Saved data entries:
##########

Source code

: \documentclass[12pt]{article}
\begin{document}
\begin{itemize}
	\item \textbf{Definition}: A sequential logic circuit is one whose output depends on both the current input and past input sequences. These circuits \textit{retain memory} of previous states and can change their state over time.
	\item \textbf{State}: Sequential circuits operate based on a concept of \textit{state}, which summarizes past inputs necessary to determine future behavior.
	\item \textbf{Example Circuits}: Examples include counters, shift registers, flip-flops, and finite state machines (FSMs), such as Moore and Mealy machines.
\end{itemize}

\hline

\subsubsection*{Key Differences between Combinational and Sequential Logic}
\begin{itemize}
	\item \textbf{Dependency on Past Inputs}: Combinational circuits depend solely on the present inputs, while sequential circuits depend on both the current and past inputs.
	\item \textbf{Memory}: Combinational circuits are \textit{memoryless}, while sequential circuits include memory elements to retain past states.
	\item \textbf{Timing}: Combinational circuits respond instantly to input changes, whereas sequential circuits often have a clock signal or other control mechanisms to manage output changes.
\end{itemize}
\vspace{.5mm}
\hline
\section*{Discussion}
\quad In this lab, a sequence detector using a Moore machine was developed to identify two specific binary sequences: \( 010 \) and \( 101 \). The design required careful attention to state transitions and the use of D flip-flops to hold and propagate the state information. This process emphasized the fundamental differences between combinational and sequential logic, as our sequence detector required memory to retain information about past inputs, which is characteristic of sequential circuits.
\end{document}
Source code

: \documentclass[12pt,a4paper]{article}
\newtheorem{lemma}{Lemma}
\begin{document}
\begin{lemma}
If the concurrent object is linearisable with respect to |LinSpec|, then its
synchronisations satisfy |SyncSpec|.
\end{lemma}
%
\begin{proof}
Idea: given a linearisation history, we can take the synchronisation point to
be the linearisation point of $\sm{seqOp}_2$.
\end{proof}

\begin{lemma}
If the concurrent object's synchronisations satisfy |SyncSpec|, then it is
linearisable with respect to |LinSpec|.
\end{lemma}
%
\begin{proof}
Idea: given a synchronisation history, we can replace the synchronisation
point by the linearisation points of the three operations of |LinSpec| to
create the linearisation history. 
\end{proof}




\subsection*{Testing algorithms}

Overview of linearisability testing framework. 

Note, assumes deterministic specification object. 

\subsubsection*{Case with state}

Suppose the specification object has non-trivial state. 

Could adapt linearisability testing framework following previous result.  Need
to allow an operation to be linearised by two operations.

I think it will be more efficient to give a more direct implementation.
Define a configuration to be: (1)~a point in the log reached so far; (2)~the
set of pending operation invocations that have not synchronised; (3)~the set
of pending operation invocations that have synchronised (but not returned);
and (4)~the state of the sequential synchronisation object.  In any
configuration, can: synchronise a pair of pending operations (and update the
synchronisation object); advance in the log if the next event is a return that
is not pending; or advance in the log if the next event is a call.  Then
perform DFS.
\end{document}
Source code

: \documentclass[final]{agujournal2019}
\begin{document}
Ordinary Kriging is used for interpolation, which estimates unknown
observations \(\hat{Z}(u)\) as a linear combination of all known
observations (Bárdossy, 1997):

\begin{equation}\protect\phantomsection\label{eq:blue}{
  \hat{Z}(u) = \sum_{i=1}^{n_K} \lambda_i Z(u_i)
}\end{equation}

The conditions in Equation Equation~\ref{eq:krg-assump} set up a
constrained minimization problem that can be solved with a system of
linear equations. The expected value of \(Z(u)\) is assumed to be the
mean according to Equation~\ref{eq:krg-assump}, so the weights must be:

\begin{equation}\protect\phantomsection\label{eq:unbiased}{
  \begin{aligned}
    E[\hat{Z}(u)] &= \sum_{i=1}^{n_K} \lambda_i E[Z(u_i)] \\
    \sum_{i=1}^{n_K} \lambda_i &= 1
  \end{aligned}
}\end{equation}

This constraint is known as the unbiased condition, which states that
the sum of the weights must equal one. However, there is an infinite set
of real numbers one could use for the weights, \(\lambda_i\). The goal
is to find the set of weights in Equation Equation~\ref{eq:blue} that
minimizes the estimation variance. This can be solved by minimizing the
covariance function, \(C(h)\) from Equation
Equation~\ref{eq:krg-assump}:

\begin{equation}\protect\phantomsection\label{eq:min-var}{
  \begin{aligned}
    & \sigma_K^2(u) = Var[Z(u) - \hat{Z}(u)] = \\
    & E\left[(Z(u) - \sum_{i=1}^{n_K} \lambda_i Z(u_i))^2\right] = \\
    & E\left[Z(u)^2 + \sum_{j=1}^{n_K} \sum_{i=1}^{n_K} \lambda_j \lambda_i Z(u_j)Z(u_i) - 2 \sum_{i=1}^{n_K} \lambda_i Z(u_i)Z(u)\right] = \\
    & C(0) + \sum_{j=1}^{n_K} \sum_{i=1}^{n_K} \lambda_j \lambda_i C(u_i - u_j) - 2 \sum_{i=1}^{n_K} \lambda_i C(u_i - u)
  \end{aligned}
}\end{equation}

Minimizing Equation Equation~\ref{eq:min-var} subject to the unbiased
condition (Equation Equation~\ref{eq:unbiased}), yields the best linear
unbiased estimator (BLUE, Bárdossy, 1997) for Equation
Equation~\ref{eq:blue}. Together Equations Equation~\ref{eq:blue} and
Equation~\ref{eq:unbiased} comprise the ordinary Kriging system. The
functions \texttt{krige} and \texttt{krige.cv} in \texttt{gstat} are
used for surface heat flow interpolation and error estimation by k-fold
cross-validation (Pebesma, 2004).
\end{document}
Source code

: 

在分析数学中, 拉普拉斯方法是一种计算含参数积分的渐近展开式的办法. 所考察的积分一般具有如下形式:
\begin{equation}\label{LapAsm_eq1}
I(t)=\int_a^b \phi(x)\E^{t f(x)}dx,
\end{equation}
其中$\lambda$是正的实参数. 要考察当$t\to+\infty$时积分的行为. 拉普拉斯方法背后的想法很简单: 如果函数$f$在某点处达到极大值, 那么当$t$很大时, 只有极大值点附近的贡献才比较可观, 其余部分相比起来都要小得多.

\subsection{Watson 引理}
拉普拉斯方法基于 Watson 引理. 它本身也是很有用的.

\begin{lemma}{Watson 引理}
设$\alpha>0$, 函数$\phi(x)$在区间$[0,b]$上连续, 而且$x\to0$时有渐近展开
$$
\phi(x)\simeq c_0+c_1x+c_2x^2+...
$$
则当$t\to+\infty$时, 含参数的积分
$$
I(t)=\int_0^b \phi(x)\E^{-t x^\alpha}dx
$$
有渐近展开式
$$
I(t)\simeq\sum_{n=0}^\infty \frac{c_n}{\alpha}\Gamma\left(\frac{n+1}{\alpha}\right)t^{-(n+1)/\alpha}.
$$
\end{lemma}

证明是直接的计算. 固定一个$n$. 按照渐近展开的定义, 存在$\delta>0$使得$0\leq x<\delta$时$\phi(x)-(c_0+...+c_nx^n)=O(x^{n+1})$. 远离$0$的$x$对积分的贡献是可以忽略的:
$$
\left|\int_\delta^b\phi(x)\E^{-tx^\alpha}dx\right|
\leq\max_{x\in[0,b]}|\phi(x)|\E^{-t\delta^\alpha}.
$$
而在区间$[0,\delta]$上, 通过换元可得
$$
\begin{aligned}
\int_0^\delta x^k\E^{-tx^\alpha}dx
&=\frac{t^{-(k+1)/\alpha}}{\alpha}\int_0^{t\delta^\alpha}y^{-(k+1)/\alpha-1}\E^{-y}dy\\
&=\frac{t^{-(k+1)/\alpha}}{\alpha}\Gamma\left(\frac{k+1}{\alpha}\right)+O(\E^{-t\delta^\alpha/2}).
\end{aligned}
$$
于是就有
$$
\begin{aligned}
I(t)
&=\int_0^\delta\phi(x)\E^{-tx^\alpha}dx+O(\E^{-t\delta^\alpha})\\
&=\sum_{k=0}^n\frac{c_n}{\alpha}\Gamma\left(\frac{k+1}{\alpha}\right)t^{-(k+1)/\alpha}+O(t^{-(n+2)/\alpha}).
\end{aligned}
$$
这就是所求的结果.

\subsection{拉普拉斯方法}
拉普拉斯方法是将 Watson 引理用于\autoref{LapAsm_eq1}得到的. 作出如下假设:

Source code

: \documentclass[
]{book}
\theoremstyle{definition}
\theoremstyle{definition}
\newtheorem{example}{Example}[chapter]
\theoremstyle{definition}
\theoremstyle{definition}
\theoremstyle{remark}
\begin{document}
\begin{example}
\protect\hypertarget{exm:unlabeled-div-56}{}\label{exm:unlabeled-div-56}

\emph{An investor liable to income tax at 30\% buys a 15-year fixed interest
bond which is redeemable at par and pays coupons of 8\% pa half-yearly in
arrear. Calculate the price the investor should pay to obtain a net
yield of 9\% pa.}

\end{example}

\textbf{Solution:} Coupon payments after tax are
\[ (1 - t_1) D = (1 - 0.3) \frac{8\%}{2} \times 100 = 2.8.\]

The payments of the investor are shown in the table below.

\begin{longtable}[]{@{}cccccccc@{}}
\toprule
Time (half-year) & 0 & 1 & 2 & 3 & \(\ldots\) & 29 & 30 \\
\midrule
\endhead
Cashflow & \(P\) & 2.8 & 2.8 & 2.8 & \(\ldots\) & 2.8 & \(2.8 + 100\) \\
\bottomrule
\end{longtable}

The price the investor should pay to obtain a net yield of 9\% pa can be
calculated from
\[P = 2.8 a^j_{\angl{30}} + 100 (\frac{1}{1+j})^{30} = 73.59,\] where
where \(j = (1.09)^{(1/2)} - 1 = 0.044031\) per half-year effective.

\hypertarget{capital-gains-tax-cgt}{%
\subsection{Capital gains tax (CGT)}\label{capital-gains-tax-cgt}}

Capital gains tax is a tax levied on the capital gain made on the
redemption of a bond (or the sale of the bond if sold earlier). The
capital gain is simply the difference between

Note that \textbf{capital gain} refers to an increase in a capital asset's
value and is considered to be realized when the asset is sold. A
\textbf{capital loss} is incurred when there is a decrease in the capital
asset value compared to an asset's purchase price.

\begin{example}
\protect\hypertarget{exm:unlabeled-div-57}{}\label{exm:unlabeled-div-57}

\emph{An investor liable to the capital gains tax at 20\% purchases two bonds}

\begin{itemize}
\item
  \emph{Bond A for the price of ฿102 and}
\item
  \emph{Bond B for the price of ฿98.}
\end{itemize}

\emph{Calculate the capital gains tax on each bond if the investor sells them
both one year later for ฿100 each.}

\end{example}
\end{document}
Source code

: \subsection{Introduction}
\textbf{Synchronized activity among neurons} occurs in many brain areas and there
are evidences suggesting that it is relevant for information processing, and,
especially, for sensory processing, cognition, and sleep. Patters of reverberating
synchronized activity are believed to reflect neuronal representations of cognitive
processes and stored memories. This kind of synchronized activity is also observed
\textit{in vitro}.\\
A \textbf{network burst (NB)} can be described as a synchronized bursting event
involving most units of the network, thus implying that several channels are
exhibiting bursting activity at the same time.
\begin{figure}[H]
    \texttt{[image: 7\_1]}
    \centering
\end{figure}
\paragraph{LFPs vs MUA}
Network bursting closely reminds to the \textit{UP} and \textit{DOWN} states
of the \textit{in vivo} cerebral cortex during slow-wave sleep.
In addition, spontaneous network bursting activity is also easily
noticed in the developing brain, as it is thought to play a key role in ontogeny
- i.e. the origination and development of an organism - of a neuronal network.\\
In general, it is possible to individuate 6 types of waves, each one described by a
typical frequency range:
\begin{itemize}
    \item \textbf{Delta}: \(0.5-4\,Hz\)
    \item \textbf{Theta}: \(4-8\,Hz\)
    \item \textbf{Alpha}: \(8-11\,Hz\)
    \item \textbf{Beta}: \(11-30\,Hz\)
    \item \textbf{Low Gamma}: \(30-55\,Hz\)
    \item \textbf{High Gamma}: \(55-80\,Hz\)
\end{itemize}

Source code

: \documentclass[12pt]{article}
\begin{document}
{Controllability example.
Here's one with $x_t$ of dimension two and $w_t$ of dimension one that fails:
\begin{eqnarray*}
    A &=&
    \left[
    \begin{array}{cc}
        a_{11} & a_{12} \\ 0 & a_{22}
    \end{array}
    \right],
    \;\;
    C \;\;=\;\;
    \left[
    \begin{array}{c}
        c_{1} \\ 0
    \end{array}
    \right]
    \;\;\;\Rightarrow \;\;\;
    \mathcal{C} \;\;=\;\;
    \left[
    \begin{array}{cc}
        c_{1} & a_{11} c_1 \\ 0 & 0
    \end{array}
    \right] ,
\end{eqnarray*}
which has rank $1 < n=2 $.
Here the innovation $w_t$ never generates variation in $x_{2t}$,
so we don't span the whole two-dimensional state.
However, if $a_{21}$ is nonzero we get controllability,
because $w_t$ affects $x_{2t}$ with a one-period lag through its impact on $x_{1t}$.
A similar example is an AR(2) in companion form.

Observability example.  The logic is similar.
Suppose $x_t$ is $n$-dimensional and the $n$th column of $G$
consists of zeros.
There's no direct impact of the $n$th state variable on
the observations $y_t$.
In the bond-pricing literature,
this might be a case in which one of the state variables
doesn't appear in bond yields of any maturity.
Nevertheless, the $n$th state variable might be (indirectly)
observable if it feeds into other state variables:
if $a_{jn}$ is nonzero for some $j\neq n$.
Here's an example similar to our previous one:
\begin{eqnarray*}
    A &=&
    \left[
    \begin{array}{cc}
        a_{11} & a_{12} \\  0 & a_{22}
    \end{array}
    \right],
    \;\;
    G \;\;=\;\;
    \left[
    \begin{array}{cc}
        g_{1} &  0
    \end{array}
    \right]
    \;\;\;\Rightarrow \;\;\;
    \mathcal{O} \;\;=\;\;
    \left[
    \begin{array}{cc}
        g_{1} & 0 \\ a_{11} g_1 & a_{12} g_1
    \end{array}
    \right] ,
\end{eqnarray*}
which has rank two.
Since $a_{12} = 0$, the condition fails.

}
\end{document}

##########

## Exercise directions
For every line in the data above that has the string "neuronal", return that line.

## Result for this exercise
synchronized activity are believed to reflect neuronal representations of cognitive
- i.e. the origination and development of an organism - of a neuronal network.\\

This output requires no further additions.